You Don’t Need a Garden to Grow Dahlias
Dahlias make excellent potted plants. Cathy Featherby has kindly provided some instructions on how to get the best out of your potted dahlias:
Use a good size pot – 5 to 7 gal. for larger plants and any size pot for the smaller dahlias like Mignon Singles which are very small plants. These little plants are wonderful in a mixed arrangement as the center plant.
2/3 good potting soil
1/3 compost (homemade or purchased)
Some lava rock (very reasonable at Integrity Sales on Keating X Rd.)
Use a strong tomato cage for larger plants so they will not break in the wind.
Dahlias are heavy feeders so I provide some organic fertilizer and bone meal to start, mixing it just below the roots. Fish or seaweed fertilizer is good for additional micro nutrients.
Once the plants get growing I add some 20/20/20 (usually liquid).
In July I start to use 8/24/16 for the beautiful blooms. Integrity Sales provides this fertilizer specially made for dahlias. As long as there is a higher center number it will help the blooms. I use granular and liquid at different times. The liquid fertilizer can be diluted and sprayed on the plant following manufacturers instructions.
Instead of following the above you can purchase slow release fertilizer and use that. The one I use for gift plants is 14-14-14. I also suggest adding a bit of fertilizer throughout the summer with the higher center number for blooms.
Put some Safer’s slug bait in and around the pot to protect from slugs.
Later in the season (mid July) remove bottom leaves to improve air circulation. If you see any mildew on leaves carefully remove those leaves immediately and wash before touching plants. If you do get mildew you can check the internet for natural ways to handle it. Periodic foliar feeding helps as a preventative. Plants that get mildew are often stressed so check to see your plant is receiving the right amount of water and food.

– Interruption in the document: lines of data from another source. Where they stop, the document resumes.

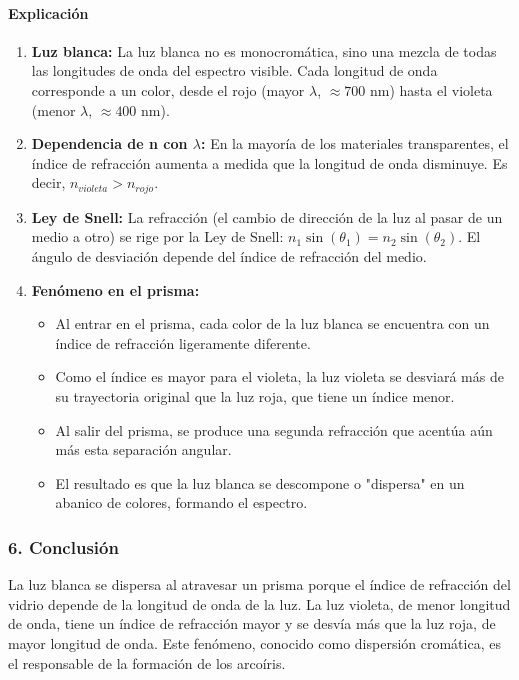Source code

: \paragraph*{Explicación}
\begin{enumerate}
    \item \textbf{Luz blanca:} La luz blanca no es monocromática, sino una mezcla de todas las longitudes de onda del espectro visible. Cada longitud de onda corresponde a un color, desde el rojo (mayor $\lambda$, $\approx 700$ nm) hasta el violeta (menor $\lambda$, $\approx 400$ nm).
    \item \textbf{Dependencia de n con $\lambda$:} En la mayoría de los materiales transparentes, el índice de refracción aumenta a medida que la longitud de onda disminuye. Es decir, $n_{violeta} > n_{rojo}$.
    \item \textbf{Ley de Snell:} La refracción (el cambio de dirección de la luz al pasar de un medio a otro) se rige por la Ley de Snell: $n_1 \sin(\theta_1) = n_2 \sin(\theta_2)$. El ángulo de desviación depende del índice de refracción del medio.
    \item \textbf{Fenómeno en el prisma:}
    \begin{itemize}
        \item Al entrar en el prisma, cada color de la luz blanca se encuentra con un índice de refracción ligeramente diferente.
        \item Como el índice es mayor para el violeta, la luz violeta se desviará más de su trayectoria original que la luz roja, que tiene un índice menor.
        \item Al salir del prisma, se produce una segunda refracción que acentúa aún más esta separación angular.
        \item El resultado es que la luz blanca se descompone o "dispersa" en un abanico de colores, formando el espectro.
    \end{itemize}
\end{enumerate}

\subsubsection*{6. Conclusión}
\begin{cajaconclusion}
La luz blanca se dispersa al atravesar un prisma porque el índice de refracción del vidrio depende de la longitud de onda de la luz. La luz violeta, de menor longitud de onda, tiene un índice de refracción mayor y se desvía más que la luz roja, de mayor longitud de onda. Este fenómeno, conocido como dispersión cromática, es el responsable de la formación de los arcoíris.
\end{cajaconclusion}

We use metal stakes for tying our plants. You can add a stake of any kind to your pot. We put a two pot upside down on top of the stake. Inside the pot we put a loosely folded napkin. Use the top of the stake to hold the napkin in the pot. Earwigs go into the napkin in the early morning and remain there until dusk. They usually attack plants after the first month when the foliage is getting larger and buds starting. Put some water and a bit of dish soap into a bucket. Carefully remove pots from stakes and napkins from pots and shake out over the soapy water. Earwigs will drown and you will have earwig free blooms to enjoy indoors.